Real Patriots Buy Electric Cars. The DoD’s “green initiatives,” aims to reduce the US’ dependence on foreign energy sources, such as petroleum. In July alone, the first two Chevy Volts were delivered at the Marine Corps Air Station in Miramar, California. That same station has installed four recharging stations that use electricity generated by its own solar panels in an aim to draw zero energy from the nearby city of San Diego. They will be used mostly as non-tactical government vehicles. Eighteen more Volts will hit the roads at Joint Base Andrews, Md., according to the Marine Corps and Air Force official sources.

So why road capable electric cars for the DoD? Simply enough because most of the Department’s electric cars are neighborhood electric vehicles, NEV. These NEVs are limited to 35 mph and cannot go on main streets with speed limits above that number.

To date, the military has acquired 168 road capable plug-in electric vehicles. More are on their way, according to Air Force spokeswoman Tonya Racasner, whose service branch is overseeing the military’s effort to acquire more electric vehicles and “greenify” the Department. The aim is to have 1,500 electric cars over the next few years after low-speed electric cars were tested overseas in military bases.

Hawaii. Hawaiian military stations are where electric cars make the most sense. Shipped gasoline is expensive, especially when considering the islands’ natural and plentiful abundant solar energy. Since vehicles don’t need to travel far, electric cars make even more sense, especially if they can be powered from local resources. Charging stations are popping up everywhere making their use particularly well suited.
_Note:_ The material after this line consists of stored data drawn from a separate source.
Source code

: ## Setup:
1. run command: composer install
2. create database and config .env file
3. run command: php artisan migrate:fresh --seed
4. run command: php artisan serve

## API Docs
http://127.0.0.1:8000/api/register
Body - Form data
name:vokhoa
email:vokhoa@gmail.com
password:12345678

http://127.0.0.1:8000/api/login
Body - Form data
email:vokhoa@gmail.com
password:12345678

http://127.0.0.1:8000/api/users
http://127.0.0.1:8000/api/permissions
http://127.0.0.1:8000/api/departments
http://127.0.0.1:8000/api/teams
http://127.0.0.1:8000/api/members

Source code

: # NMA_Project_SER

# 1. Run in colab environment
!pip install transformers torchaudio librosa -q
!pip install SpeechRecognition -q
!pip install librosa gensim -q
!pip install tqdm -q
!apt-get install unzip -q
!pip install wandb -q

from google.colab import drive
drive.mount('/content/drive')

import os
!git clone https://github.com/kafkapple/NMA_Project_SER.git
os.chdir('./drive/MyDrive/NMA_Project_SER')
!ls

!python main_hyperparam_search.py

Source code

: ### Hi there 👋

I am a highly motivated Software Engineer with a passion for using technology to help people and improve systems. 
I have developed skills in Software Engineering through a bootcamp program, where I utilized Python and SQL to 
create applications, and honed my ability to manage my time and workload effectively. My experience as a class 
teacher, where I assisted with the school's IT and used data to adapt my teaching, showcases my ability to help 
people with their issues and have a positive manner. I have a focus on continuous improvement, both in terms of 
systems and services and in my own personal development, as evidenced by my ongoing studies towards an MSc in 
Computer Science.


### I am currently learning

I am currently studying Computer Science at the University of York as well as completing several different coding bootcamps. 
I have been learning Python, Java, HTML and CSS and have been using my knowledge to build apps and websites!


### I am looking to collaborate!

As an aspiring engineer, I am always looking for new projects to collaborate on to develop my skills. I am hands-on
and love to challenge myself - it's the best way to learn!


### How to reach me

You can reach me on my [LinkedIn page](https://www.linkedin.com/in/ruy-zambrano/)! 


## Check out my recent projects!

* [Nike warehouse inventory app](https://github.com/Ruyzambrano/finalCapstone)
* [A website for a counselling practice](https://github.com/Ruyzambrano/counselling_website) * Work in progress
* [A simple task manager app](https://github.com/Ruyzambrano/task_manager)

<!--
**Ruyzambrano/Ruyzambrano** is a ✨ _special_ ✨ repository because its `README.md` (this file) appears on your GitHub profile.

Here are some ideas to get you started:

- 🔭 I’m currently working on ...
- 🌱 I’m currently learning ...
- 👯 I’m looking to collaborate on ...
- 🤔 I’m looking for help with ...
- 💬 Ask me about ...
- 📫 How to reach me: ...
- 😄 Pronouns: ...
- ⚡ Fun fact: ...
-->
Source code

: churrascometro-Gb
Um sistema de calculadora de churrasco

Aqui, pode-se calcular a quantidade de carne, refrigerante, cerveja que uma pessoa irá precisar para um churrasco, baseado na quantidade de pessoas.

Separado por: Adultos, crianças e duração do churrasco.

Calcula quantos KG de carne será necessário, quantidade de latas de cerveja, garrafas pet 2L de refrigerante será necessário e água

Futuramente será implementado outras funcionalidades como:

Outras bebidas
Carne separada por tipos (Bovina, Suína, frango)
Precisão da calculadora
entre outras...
Military Charging Stations. So far only fifty charging points for electric cars have been installed on military bases, but more are planned. For instance, the Air Force is installing charging stations at Maryland’s Joint Base Andrews, as well as at the Los Angeles Air Force Base. The latter is getting ready to receive 41 new electric vehicles. Finally, the Peterson Air Force Base in Colorado will soon receive a pair of electric trucks. Specifically, the Air Force is looking at all types of electric vehicles, particularly trucks and vans, since they mostly support public works functions and are sometimes used for flight-line applications.

In the end, true patriotism should be to use locally available energy sources and depend less on foreign based petroleum. We can only welcome the Department of Defense’s interest in plug-in hybrids and electric cars.